Dans la bouche de Jésus, l’expression « moi je suis » évoque l’identité de Dieu, et nous rappelle l’épisode du buisson ardent. Jésus donne sens à sa mission. S’il s’identifie à Dieu, pasteur d’Israël, c’est en pleine connaissance. Jésus est l’accès à Dieu, comme une porte permet d’aller d’une pièce à l’autre. Elle représente aussi les écritures, qui ouvrent l’accès à la foi. Elles sont le passage pour accéder au pâturage, la terre promise, le paradis retrouvé. Mais pour y aller, les brebis ont besoin d’un guide. Jésus est cet accès qui conduit à Dieu.

Il est la porte qui donne l’accès au fond de notre être. Il donne sens aux écritures et nous introduit au monde de la foi. Je peux donc, avec le Christ, me comprendre moi-même, et comprendre aussi le sens ultime de ma vie.

Avec Jésus, je découvre qui je suis. Comprendre qui est le Christ, ce qu’il dit de Dieu, c’est comprendre aussi le sens ultime de ma vie. Nous touchons, un des points tragiques de l’existence de nos contemporains, où l’homme ne sait pas qui il est, ni quel est le but de son existence.

Jésus se dévoile bon, juste et vrai. En risquant sa vie, il s’en prend à ce qui menace les brebis. Ce sont les épreuves de la vie. La pire épreuve pour l’être humain, c’est le mépris de soi. L’amour du berger vient compenser le manque d’amour pour soi. On peut se rejeter, se condamner. On devient alors froid et dur. Celui qui ne s’aime pas, ne peut aimer son prochain.

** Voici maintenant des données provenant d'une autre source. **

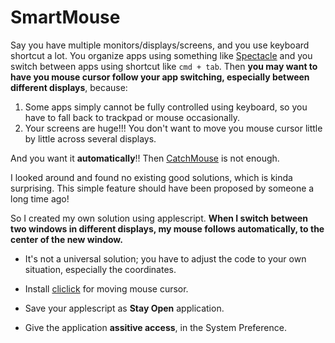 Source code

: # SmartMouse

Say you have multiple monitors/displays/screens, and you use keyboard shortcut a lot. You organize apps using something like [Spectacle](https://github.com/eczarny/spectacle) and you switch between apps using shortcut like `cmd + tab`. Then **you may want to have you mouse cursor follow your app switching, especially between different displays**, because:

1. Some apps simply cannot be fully controlled using keyboard, so you have to fall back to trackpad or mouse occasionally.
2. Your screens are huge!!! You don't want to move you mouse cursor little by little across several displays.

And you want it **automatically**!! Then [CatchMouse](https://github.com/round/CatchMouse) is not enough.

I looked around and found no existing good solutions, which is kinda surprising. This simple feature should have been proposed by someone a long time ago!


So I created my own solution using applescript. **When I switch between two windows in different displays, my mouse follows automatically, to the center of the new window.**

* It's not a universal solution; you have to adjust the code to your own situation, especially the coordinates.

* Install [cliclick](https://github.com/BlueM/cliclick) for moving mouse cursor.

* Save your applescript as **Stay Open** application.

* Give the application **assitive access**, in the System Preference.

3 – La foi, porte d’accès au salut :

Jésus accomplit les écritures. Voilà peut-être ce qui est le plus scandaleux pour ses détracteurs. Il se définit comme passage vers le salut, s’identifiant à la Torah. Jésus est porte, lumière, vie, chemin, pain vivant. Comme Moïse a fait sortir d’Égypte le peuple pour le conduire en terre promise, Jésus fait sortir d’une forme de religion. Il se présente comme la porte, l’accès au salut.

Derrière l’image champêtre de la parabole, on sent la dimension provocante des mots du Christ. Pour nous, passer la porte, c’est vivre avec le Christ. La foi est un don, une relation vivante. Les mots pour évoquer les qualités du pasteur, décrivent la relation que le Seigneur désire avoir avec nous.

Enfin Jésus veut nous présenter celui qui appelle son Père et nous conduire à lui. Connaître Jésus et le Père, c’est entrer dans ce lien d’amour qui les lies. Ce lien se révèle dans l’amour que Jésus porte à ses brebis pour lesquelles il donne sa vie, nous l’appelons la grâce. Le propre du bon pasteur est de donner, celui du mauvais pasteur est de prendre.